- _AIM OF THE TASK_: Say how many of the lines below contain the word "supergroup"; nothing else belongs in the answer.

(Beginning of EXERCISE DATA)

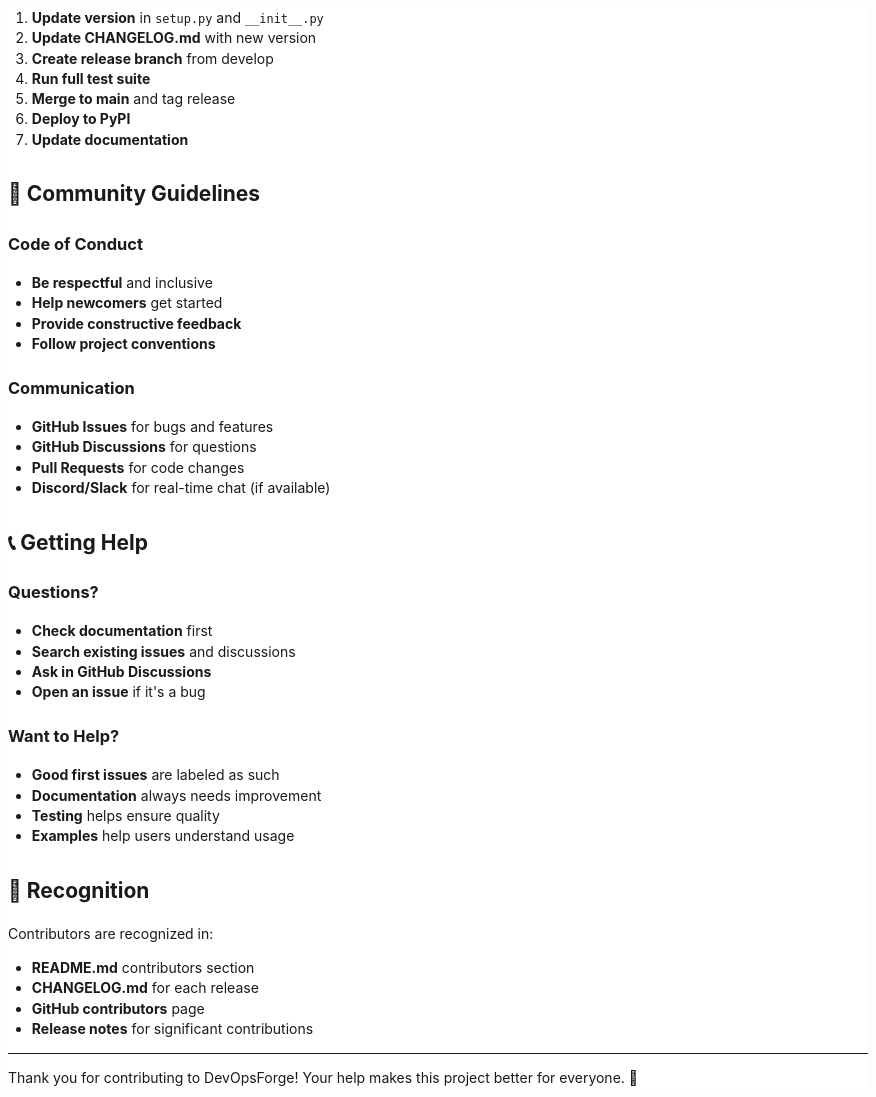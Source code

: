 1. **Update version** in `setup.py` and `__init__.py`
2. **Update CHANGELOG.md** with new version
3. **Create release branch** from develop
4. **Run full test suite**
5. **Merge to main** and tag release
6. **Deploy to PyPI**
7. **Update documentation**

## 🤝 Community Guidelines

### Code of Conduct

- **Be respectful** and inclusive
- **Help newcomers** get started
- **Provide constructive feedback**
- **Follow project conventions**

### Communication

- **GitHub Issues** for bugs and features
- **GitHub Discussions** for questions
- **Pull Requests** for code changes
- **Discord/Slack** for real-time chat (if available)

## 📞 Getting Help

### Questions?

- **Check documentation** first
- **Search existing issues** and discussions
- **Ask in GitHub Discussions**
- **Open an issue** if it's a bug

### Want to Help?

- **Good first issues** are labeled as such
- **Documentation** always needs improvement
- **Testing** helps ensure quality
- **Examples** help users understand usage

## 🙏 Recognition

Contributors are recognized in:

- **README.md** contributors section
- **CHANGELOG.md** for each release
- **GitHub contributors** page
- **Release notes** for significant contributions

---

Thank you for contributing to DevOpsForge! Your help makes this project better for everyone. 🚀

(End of EXERCISE DATA)
(Beginning of EXERCISE DATA)

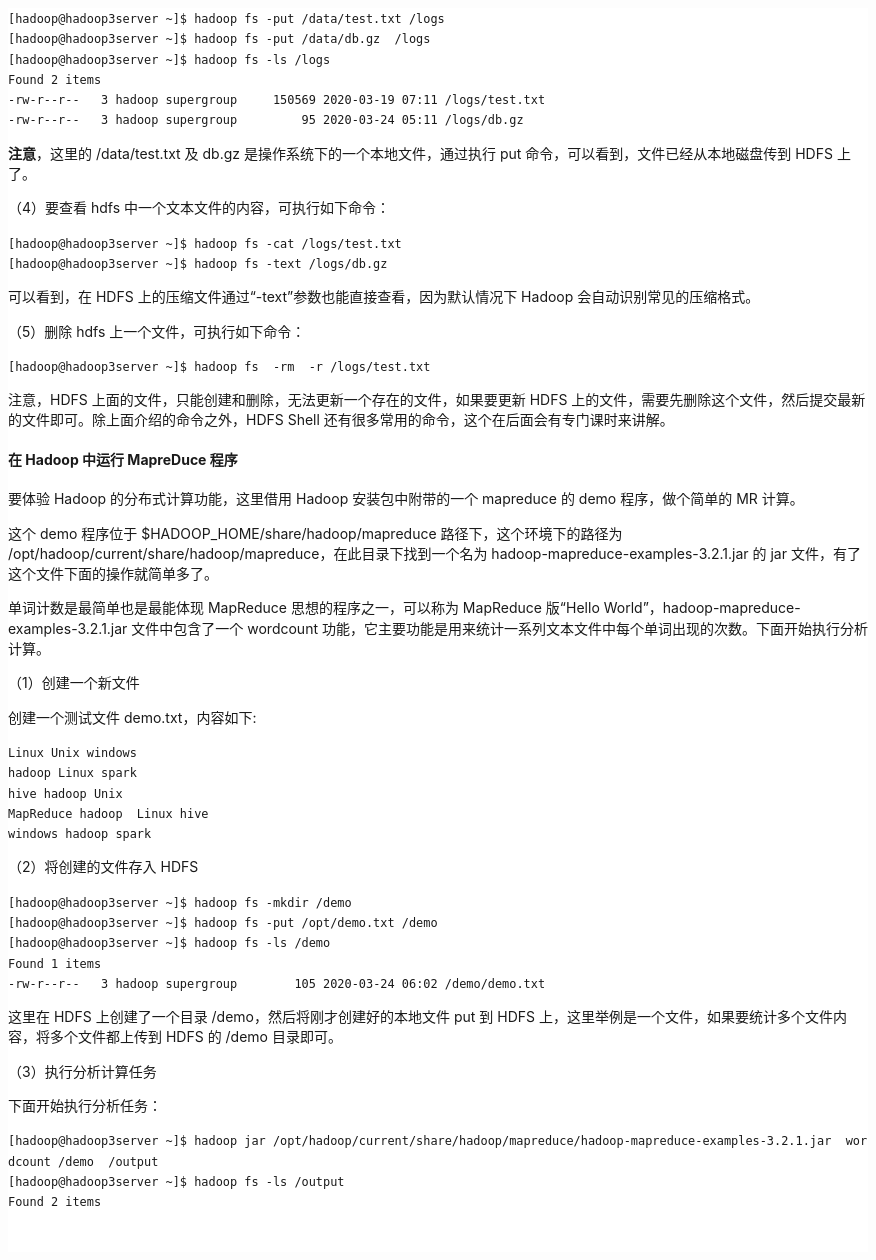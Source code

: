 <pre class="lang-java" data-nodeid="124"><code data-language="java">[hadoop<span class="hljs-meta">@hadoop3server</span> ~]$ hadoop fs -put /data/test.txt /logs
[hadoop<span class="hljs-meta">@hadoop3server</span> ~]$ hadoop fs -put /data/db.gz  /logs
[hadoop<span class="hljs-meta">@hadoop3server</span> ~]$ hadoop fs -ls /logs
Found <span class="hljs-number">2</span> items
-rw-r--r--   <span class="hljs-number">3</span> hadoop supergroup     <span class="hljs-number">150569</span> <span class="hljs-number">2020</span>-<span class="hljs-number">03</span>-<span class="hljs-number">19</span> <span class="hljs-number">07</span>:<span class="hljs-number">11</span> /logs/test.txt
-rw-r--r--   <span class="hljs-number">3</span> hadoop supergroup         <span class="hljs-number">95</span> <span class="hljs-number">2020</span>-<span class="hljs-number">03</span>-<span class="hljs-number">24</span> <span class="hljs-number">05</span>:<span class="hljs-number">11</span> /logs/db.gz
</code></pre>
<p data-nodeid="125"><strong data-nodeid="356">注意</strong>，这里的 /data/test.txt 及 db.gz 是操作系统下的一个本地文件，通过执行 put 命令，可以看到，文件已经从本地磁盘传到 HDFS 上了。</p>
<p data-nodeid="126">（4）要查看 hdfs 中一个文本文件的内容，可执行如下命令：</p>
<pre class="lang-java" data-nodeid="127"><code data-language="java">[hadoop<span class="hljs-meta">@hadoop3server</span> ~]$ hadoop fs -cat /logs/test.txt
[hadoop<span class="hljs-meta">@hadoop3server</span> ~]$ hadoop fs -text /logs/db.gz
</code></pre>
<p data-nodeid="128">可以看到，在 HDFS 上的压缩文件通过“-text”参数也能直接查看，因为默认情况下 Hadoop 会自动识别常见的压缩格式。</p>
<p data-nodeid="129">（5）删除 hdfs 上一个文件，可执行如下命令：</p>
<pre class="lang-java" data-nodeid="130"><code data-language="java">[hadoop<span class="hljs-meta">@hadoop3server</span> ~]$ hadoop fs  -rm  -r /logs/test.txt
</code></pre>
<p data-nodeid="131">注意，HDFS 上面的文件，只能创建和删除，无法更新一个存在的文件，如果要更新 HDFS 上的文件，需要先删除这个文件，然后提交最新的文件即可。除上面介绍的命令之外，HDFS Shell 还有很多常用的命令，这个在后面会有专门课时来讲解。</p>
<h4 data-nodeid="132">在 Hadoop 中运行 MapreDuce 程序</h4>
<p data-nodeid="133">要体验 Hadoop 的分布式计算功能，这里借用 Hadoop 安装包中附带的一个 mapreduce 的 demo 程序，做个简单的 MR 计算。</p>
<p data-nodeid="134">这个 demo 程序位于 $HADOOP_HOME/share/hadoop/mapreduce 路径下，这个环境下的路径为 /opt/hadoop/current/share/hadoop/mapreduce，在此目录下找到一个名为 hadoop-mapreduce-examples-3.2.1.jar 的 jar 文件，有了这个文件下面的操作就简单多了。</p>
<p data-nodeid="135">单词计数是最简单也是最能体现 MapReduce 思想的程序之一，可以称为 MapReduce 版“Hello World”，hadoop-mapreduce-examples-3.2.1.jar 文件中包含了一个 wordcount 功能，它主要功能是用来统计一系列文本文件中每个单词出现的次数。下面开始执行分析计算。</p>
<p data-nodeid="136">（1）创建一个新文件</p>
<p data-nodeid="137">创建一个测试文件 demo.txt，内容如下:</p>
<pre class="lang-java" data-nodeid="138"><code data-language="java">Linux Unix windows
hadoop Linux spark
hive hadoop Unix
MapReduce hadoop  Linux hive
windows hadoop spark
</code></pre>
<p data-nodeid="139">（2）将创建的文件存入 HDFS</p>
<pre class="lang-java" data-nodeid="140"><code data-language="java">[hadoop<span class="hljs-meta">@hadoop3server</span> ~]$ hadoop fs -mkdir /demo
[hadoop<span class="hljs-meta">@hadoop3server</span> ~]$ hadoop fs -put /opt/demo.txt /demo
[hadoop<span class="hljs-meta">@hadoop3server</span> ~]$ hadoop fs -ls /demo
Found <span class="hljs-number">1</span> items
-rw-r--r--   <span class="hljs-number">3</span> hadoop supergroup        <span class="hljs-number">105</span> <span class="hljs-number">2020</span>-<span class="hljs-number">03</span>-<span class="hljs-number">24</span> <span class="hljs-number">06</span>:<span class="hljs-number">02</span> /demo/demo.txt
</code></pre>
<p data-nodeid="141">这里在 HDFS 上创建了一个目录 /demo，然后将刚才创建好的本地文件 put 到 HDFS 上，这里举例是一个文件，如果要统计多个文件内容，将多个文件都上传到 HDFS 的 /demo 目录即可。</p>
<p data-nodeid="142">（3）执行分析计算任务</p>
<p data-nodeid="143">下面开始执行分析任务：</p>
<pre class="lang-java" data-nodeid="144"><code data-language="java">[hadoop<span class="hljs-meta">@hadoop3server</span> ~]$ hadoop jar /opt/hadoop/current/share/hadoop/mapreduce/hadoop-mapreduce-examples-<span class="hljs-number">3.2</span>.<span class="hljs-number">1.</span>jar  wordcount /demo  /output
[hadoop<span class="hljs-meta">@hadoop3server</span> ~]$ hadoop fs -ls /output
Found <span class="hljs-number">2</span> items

(End of EXERCISE DATA)

- _ANSWER SPACE_: 3